§ DATA FOR ANALYSIS:
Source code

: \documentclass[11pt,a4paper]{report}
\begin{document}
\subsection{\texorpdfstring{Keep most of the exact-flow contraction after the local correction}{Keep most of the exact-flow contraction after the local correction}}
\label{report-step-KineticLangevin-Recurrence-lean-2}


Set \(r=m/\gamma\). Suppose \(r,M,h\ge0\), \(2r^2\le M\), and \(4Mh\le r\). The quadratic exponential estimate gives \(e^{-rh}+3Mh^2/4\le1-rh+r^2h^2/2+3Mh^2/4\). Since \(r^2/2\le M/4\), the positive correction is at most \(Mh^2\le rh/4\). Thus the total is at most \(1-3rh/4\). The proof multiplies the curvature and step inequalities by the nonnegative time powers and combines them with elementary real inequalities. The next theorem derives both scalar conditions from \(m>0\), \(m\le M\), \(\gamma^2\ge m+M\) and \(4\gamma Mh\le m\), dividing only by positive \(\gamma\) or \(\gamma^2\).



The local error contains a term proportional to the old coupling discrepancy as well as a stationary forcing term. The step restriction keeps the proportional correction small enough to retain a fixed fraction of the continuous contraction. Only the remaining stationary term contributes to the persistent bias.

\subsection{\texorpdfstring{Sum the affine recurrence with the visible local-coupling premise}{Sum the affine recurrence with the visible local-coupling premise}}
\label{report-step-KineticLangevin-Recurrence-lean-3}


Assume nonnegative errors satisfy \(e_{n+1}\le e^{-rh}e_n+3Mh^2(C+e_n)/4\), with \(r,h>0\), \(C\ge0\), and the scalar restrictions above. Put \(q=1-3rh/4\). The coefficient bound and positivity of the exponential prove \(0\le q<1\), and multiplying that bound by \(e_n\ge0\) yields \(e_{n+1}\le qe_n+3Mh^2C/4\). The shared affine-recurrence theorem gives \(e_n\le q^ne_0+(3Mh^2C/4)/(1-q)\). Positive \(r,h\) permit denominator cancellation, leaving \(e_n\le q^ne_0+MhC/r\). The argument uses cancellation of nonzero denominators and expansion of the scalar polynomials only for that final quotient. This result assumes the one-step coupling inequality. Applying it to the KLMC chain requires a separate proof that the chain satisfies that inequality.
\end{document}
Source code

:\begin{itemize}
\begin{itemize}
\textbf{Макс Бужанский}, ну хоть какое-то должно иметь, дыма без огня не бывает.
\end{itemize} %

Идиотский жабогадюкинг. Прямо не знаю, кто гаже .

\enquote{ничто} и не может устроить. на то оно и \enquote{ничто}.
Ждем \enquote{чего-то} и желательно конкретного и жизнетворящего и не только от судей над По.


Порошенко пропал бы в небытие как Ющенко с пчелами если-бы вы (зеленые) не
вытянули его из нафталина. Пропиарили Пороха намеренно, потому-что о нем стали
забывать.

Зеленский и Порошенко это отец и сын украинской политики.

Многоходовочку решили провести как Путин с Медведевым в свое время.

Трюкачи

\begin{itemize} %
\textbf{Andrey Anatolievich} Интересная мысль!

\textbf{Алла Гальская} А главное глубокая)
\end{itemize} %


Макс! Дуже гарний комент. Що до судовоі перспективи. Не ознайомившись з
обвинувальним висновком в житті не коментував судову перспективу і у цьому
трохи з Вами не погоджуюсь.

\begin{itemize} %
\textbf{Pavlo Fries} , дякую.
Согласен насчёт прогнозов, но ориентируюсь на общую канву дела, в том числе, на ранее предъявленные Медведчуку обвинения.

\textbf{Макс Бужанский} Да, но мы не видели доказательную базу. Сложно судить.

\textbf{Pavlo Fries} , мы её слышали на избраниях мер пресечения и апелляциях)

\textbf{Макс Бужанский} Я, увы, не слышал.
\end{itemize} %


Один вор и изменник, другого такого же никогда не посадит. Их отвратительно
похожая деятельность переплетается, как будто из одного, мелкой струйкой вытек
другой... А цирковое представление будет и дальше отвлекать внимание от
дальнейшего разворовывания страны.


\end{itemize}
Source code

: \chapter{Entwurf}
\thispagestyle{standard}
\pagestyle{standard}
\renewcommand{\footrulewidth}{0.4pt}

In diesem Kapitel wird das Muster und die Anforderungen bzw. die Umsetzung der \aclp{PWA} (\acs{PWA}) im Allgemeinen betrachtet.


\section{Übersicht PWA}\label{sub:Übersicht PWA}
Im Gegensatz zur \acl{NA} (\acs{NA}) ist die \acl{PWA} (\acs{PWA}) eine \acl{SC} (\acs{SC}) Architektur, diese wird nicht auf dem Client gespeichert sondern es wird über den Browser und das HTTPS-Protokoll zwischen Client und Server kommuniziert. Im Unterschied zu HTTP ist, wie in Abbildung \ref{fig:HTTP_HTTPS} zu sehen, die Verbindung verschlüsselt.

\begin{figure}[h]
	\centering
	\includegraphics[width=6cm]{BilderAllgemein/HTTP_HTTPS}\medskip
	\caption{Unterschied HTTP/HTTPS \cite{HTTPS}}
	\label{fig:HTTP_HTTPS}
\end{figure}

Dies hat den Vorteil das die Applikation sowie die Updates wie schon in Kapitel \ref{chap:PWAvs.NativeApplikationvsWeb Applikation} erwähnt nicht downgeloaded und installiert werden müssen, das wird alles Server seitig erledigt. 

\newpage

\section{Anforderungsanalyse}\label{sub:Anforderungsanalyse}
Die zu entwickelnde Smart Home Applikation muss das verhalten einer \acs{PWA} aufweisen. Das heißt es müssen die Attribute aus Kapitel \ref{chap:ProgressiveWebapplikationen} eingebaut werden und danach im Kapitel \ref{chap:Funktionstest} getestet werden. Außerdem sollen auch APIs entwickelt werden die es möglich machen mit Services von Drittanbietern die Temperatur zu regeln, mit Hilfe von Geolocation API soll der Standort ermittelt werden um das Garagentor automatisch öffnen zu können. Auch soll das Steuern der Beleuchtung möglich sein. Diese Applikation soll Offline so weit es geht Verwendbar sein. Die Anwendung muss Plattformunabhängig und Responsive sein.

§ THE PROBLEM: Copy out each line of the listing that contains the word "texorpdfstring".

§ PROBLEM SOLUTION:
\subsection{\texorpdfstring{Keep most of the exact-flow contraction after the local correction}{Keep most of the exact-flow contraction after the local correction}}
\subsection{\texorpdfstring{Sum the affine recurrence with the visible local-coupling premise}{Sum the affine recurrence with the visible local-coupling premise}}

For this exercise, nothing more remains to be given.